Alfa Bank is Russian bank. According to this website,
Gail, the water is about 1 1/2 miles deep, while the total depth of the well is about 5 miles deep. Water that deep has about 10,000 pound per square inch pressure, and divers can't work in it-any subsea work has to be done by robotics or submarines. Its going to be a real technological feat to complete the wells.
Gail,
Your booklet is a great way to get the word out and preach beyond the "choir." For that reason, I do think these small points of reference are important. My background is media, not geology, still I have no recollection of the 2006 coverage of Jack 2. Oil simply wasn't on my radar last year.
Editing possibilities:
JACK 2
Jack 2, an exceedingly [or similar adjective] deep oil field off the Louisiana coast, represents...
Jack 2, a deep and difficult to reach oil field off the Louisiana coast, represents...
The Jack 2 field, with a well 5 miles below the surface of the Gulf of Mexico off the Louisiana coast, represents...
ALFA BANK
Russia's Alfa Bank is now warning that...
More to the point....
Jack 2, for which reliable production technology does not exist...

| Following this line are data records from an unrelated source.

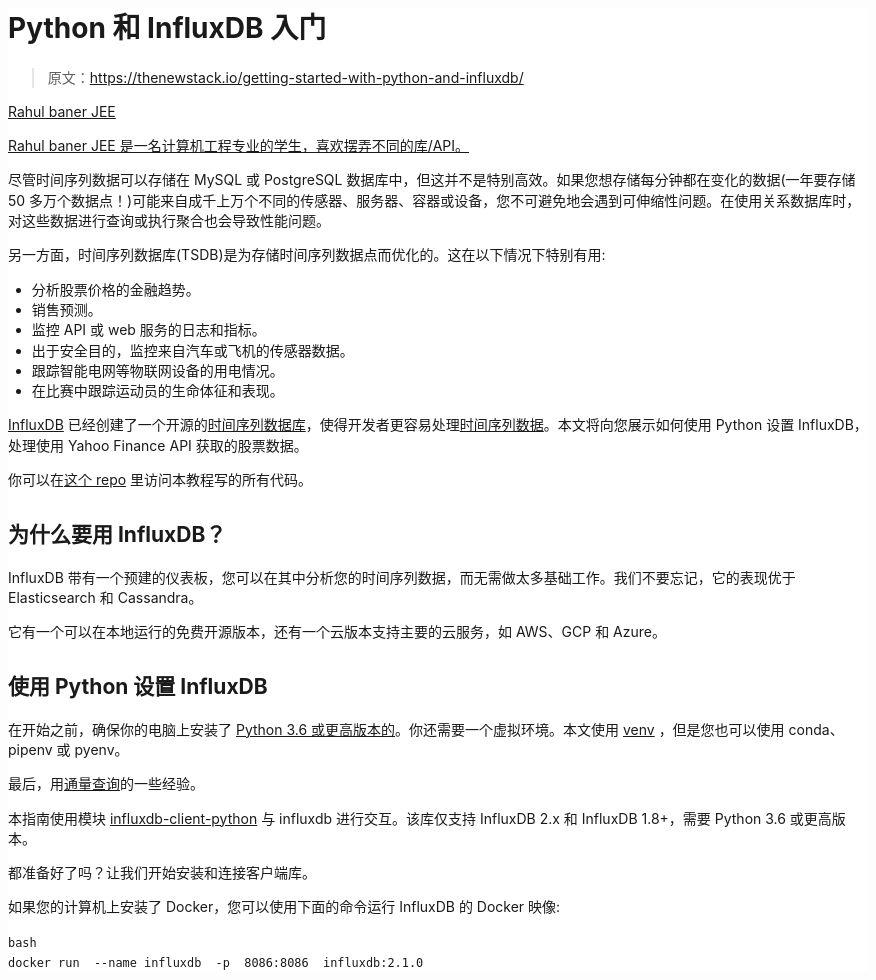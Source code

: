 # Python 和 InfluxDB 入门

> 原文：<https://thenewstack.io/getting-started-with-python-and-influxdb/>

[](https://portal.draft.dev/writers/recwGa0upzWgR7IDq)

[Rahul baner JEE](https://portal.draft.dev/writers/recwGa0upzWgR7IDq)

[Rahul baner JEE 是一名计算机工程专业的学生，喜欢摆弄不同的库/API。](https://portal.draft.dev/writers/recwGa0upzWgR7IDq)

[](https://portal.draft.dev/writers/recwGa0upzWgR7IDq)[](https://portal.draft.dev/writers/recwGa0upzWgR7IDq)

尽管时间序列数据可以存储在 MySQL 或 PostgreSQL 数据库中，但这并不是特别高效。如果您想存储每分钟都在变化的数据(一年要存储 50 多万个数据点！)可能来自成千上万个不同的传感器、服务器、容器或设备，您不可避免地会遇到可伸缩性问题。在使用关系数据库时，对这些数据进行查询或执行聚合也会导致性能问题。

另一方面，时间序列数据库(TSDB)是为存储时间序列数据点而优化的。这在以下情况下特别有用:

*   分析股票价格的金融趋势。
*   销售预测。
*   监控 API 或 web 服务的日志和指标。
*   出于安全目的，监控来自汽车或飞机的传感器数据。
*   跟踪智能电网等物联网设备的用电情况。
*   在比赛中跟踪运动员的生命体征和表现。

[InfluxDB](https://www.influxdata.com/) 已经创建了一个开源的[时间序列数据库](https://www.influxdata.com/time-series-database/)，使得开发者更容易处理[时间序列数据](https://www.influxdata.com/what-is-time-series-data/)。本文将向您展示如何使用 Python 设置 InfluxDB，处理使用 Yahoo Finance API 获取的股票数据。

你可以在[这个 repo](https://github.com/rahulbanerjee26/InfluxDB-Tutorial) 里访问本教程写的所有代码。

## 为什么要用 InfluxDB？

InfluxDB 带有一个预建的仪表板，您可以在其中分析您的时间序列数据，而无需做太多基础工作。我们不要忘记，它的表现优于 Elasticsearch 和 Cassandra。

它有一个可以在本地运行的免费开源版本，还有一个云版本支持主要的云服务，如 AWS、GCP 和 Azure。

## 使用 Python 设置 InfluxDB

在开始之前，确保你的电脑上安装了 [Python 3.6 或更高版本的](https://www.python.org/downloads/)。你还需要一个虚拟环境。本文使用 [venv](https://docs.python.org/3/library/venv.html#module-venv) ，但是您也可以使用 conda、pipenv 或 pyenv。

最后，用[通量查询](https://docs.influxdata.com/flux/v0.x/get-started/)的一些经验。

本指南使用模块 [influxdb-client-python](https://github.com/influxdata/influxdb-client-python) 与 influxdb 进行交互。该库仅支持 InfluxDB 2.x 和 InfluxDB 1.8+，需要 Python 3.6 或更高版本。

都准备好了吗？让我们开始安装和连接客户端库。

如果您的计算机上安装了 Docker，您可以使用下面的命令运行 InfluxDB 的 Docker 映像:

```
bash
docker run  --name influxdb  -p  8086:8086  influxdb:2.1.0

```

I changed the Alpha Bank reference the way you suggested.
I changed both the question and answer to the Jack 2 question (#8).
Let me know if you like this better.
Hi Gail,
Yes, that change to Jack 2 makes more sense to me. Will's suggestion - "Jack 2, for which reliable production technology does not exist..." - may be "more to the point" for some people, but I think the specificity that the Q&A now contains is more concrete for the general reader.
Another suggestion: Anytime you reference the past on a web site as you did in the second part of your question: "Newspaper articles last year seemed to say..." it's better to include the "when" -- "Newspaper articles in September 2006 seemed to say..." You can't guarantee when someone will read your brochure, thus "last year" doesn't provide a real-world time frame.
Most people writing on the web don't think to add dates to web sites or in PDF files. In the olden days of print media that annoying work was the job of editors and production staff. Moreover, each edition had a date in an obvious place (May 2007; Vol. 7, Issue 12) that could be referenced.
Given that PO discussion is ALL about time - what did they know and when did they know it and when will life as we know it all go to hell in a handbasket, I suggest being a nerd about dates whenever possible.
Many thanks for tolerating my picky comments.
Good point. I changed the reference to September 2006.